● Try it
The expected output is exactly the lines below, starting at the line with "6214 South Krameria" and ending at the line with "Evaluation (CT\&E), Security", both included; no other line belongs in it.

● Listed entries
################

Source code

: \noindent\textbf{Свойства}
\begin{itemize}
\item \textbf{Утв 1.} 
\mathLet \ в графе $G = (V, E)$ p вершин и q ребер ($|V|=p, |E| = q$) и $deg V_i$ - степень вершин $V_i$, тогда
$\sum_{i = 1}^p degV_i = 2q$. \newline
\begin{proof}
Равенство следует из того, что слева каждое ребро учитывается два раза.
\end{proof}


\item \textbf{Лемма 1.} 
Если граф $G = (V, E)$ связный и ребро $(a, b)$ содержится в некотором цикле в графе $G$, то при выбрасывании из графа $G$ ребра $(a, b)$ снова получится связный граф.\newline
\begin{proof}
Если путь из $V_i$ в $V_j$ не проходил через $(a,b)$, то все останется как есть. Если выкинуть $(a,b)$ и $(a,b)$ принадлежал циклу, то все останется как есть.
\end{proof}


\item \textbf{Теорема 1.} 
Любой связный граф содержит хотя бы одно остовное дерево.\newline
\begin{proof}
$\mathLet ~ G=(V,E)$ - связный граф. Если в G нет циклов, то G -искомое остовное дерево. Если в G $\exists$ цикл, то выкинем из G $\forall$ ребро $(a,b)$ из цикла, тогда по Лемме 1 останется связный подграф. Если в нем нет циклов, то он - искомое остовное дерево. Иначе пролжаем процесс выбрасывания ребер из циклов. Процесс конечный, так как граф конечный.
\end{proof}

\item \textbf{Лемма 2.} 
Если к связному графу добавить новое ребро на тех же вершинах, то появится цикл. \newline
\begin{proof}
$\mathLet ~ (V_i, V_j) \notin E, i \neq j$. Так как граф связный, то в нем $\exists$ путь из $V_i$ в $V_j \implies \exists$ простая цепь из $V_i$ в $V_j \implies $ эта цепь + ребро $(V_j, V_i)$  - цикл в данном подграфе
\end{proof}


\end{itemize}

################

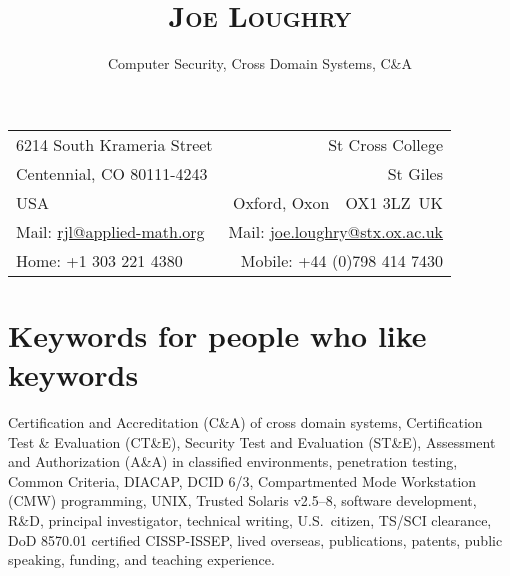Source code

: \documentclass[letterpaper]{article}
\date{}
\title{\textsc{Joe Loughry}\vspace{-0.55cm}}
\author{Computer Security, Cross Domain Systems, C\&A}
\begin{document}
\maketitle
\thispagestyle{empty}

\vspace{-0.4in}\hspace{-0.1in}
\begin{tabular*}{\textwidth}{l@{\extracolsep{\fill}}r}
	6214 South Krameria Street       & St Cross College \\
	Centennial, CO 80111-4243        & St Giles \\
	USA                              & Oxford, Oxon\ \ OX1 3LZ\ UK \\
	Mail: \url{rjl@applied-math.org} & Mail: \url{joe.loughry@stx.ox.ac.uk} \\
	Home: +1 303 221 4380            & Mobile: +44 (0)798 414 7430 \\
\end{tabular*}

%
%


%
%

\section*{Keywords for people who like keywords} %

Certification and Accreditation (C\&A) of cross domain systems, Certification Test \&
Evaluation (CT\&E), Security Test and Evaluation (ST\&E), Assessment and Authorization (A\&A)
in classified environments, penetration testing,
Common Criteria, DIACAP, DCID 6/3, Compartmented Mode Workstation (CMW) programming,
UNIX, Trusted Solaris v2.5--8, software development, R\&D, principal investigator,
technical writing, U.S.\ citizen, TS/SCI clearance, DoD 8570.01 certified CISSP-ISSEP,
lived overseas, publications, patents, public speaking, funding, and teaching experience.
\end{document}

################

● Written solution
	6214 South Krameria Street       & St Cross College \\
	Centennial, CO 80111-4243        & St Giles \\
	USA                              & Oxford, Oxon\ \ OX1 3LZ\ UK \\
	Mail: \url{rjl@applied-math.org} & Mail: \url{joe.loughry@stx.ox.ac.uk} \\
	Home: +1 303 221 4380            & Mobile: +44 (0)798 414 7430 \\
\end{tabular*}

%
%


%
%

\section*{Keywords for people who like keywords} %

Certification and Accreditation (C\&A) of cross domain systems, Certification Test \&
Evaluation (CT\&E), Security Test and Evaluation (ST\&E), Assessment and Authorization (A\&A)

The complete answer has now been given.